This former hacker saw the lightโand now wants to collect all of it
"I donโt know of a bigger question we can answer as humans."
"I donโt know of a bigger question we can answer as humans." This report comes from Ars Technica. The story centres on This former hacker saw the lig
Read Full Story at Ars Technica โWhy This Matters
The quest to "collect all of it"โwhether data, knowledge, or human experienceโredefines the boundaries of human ambition. In an era where information is both currency and weapon, this pursuit challenges ethical, technical, and existential limits. Itโs not just about data hoarding; itโs a philosophical shift in how we perceive intelligence, memory, and even consciousness.
Background Context
Former hackers occupy a unique vantage point in tech history, often bridging the gap between disruptive innovation and societal backlash. The transition from shadow networks to open-source collaboration isnโt new, but the scale of this ambitionโencompassing everything from quantum computing to neuroscienceโsuggests a convergence of disciplines. Meanwhile, the global race for AI supremacy has already blurred lines between public good and corporate control.
What Happens Next
Expect rapid advancements in decentralized data architectures, as well as intensified debates over privacy and ownership.
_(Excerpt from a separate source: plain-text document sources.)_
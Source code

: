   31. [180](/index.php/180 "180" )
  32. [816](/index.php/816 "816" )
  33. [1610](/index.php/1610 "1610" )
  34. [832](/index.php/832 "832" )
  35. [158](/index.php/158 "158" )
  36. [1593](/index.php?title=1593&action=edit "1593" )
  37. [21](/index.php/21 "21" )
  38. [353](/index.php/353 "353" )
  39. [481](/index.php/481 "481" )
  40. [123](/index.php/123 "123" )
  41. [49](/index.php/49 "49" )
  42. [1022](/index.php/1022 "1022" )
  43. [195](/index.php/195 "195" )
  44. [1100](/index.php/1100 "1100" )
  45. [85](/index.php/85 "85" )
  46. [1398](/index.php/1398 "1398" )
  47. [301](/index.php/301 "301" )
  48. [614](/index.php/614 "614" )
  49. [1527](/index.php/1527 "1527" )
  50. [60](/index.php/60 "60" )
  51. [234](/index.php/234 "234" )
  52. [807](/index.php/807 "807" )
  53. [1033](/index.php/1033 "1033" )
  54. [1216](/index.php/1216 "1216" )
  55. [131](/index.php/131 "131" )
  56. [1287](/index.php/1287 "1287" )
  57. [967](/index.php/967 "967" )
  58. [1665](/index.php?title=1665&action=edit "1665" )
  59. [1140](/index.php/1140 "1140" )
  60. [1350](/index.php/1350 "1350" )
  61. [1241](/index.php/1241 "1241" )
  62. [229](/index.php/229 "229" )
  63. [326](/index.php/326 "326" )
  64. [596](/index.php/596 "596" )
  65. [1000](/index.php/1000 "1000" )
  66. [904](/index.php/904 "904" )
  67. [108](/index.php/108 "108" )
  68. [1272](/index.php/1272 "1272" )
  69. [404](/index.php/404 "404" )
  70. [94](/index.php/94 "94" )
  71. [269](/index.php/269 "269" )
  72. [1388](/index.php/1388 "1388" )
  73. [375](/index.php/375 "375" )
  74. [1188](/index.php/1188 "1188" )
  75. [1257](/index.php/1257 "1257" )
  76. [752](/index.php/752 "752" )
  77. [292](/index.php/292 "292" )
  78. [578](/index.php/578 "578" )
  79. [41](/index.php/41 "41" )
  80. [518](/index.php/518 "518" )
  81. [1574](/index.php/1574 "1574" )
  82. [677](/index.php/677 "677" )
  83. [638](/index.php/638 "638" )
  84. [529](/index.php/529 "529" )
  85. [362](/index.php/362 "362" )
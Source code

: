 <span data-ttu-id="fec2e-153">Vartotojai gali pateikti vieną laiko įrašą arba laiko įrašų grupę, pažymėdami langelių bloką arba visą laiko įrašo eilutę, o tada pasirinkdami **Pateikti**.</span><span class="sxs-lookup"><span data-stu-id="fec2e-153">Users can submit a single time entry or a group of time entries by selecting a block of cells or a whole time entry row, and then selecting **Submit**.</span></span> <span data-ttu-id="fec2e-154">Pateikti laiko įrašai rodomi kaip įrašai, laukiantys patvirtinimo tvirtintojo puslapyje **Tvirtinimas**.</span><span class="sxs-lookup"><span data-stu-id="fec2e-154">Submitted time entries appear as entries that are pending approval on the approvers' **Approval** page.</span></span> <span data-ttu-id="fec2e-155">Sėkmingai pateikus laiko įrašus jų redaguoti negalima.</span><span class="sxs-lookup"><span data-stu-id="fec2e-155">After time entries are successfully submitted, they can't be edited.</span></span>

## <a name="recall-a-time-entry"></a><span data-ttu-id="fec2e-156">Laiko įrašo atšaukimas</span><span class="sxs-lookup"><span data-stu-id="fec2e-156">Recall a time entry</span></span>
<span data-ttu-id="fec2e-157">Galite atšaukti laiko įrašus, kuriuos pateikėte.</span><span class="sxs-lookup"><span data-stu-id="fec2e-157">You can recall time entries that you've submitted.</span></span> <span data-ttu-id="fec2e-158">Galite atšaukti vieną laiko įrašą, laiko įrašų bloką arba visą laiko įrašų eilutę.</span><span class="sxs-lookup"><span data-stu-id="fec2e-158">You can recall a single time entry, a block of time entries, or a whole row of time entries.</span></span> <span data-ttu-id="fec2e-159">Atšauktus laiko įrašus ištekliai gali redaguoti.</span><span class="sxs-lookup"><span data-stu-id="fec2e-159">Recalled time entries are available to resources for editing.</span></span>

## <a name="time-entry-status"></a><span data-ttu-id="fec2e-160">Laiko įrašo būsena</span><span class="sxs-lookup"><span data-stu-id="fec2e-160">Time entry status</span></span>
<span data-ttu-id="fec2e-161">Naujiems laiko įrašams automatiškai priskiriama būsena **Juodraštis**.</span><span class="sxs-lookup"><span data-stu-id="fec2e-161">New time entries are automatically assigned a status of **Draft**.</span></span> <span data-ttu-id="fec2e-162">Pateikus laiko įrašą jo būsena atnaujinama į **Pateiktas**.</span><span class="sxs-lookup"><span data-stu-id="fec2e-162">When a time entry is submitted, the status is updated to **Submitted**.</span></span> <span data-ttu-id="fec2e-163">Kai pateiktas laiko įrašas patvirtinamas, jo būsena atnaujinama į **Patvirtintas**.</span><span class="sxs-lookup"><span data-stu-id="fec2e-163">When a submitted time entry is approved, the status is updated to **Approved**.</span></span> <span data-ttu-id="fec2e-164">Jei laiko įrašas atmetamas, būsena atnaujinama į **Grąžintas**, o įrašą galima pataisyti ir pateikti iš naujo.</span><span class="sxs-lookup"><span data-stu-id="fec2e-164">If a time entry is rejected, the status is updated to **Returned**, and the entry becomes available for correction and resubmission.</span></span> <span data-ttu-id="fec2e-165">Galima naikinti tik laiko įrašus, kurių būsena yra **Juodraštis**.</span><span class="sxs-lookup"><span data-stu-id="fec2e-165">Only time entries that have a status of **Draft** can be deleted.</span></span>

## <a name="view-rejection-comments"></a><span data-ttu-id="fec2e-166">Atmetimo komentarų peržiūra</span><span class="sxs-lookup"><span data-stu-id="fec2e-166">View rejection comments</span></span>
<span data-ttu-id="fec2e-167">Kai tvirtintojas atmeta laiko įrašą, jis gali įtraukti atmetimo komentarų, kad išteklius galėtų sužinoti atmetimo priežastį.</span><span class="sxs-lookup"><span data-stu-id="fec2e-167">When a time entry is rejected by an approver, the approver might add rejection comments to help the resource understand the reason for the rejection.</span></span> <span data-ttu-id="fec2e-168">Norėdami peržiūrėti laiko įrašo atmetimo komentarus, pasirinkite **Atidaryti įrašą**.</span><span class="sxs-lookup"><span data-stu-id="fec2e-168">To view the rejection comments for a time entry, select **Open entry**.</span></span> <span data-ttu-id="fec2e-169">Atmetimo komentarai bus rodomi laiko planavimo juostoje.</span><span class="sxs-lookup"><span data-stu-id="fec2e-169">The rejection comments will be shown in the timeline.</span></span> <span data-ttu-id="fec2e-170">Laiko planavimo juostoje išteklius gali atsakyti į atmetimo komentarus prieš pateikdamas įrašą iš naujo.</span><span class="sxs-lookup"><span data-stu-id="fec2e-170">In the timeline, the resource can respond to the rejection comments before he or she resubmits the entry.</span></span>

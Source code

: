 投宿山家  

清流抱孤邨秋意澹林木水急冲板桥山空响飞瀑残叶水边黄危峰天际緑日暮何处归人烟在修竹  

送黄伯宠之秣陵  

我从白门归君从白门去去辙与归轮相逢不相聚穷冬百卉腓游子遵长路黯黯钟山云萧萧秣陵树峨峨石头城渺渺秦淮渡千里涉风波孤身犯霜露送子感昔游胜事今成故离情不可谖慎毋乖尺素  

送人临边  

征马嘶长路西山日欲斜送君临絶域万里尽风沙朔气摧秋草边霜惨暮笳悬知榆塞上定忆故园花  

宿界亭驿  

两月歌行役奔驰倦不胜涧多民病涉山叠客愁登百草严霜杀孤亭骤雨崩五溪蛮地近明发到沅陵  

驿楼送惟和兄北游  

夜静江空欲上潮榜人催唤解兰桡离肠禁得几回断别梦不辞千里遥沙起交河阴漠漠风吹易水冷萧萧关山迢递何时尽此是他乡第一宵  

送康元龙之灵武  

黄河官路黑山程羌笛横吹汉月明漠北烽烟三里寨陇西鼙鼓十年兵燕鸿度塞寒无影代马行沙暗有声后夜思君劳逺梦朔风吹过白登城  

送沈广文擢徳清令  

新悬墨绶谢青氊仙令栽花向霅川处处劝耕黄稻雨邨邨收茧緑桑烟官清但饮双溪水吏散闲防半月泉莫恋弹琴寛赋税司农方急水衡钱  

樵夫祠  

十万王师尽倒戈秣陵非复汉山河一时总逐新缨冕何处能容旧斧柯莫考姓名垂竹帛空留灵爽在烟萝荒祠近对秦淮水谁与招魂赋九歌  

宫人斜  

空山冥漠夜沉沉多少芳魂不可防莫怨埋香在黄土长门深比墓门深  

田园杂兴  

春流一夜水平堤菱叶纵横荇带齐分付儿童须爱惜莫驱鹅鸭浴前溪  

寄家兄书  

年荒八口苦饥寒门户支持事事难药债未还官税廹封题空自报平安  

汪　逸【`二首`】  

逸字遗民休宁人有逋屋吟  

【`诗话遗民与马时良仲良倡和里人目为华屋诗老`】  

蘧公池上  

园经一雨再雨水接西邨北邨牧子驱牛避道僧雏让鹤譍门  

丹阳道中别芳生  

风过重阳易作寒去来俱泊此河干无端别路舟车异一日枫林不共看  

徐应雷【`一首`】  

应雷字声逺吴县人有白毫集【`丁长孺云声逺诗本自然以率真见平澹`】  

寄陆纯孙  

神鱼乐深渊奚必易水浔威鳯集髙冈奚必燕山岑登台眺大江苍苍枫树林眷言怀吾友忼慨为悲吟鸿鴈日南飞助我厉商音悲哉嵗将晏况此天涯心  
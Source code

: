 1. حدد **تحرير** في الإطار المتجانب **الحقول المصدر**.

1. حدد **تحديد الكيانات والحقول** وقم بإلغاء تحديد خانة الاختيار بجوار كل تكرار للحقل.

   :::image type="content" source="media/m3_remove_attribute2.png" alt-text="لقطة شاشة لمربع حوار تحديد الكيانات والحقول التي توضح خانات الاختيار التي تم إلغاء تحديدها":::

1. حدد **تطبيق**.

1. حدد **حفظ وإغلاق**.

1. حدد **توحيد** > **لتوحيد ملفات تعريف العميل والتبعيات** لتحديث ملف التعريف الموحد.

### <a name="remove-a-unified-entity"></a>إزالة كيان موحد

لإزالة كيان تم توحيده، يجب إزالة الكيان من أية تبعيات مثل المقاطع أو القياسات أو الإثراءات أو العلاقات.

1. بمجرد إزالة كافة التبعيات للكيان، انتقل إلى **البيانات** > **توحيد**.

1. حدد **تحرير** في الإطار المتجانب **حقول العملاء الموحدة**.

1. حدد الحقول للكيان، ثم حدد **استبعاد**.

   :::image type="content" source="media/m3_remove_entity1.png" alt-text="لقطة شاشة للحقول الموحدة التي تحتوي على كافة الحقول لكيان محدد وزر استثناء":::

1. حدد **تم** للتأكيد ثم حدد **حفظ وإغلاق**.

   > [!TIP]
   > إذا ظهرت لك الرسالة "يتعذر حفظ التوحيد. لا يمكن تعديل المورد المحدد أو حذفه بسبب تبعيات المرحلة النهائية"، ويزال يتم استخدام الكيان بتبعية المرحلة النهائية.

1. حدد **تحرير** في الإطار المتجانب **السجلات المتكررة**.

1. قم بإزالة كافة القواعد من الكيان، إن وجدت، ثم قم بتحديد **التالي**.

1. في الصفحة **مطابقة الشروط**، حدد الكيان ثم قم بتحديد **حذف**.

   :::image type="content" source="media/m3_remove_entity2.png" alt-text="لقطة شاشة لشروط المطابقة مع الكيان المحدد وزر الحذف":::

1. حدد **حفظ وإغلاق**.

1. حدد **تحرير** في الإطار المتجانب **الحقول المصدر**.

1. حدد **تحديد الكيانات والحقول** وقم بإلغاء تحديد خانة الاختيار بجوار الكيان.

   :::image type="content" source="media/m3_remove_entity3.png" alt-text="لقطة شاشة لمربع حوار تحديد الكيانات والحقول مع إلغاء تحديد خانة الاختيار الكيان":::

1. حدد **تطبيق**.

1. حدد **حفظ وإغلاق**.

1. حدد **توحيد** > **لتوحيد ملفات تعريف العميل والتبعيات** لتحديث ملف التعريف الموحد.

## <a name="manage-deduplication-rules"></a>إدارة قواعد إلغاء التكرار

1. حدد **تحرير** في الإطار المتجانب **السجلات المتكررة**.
Regulatory gaps will likely create friction between idealists pushing for open access and institutions prioritizing control. The biggest unknown isnโt technical feasibility but societal willingness to acceptโor resistโthe implications of such totalizing systems.
Bigger Picture
This mirrors broader patterns of human expansionโfrom colonialism to digital globalizationโwhere the drive to "know all" reflects deeper cultural narratives of conquest and mastery. Yet unlike past eras, todayโs tools are recursive: the more we collect, the more we reshape reality, raising unsettling questions about agency and unintended consequences.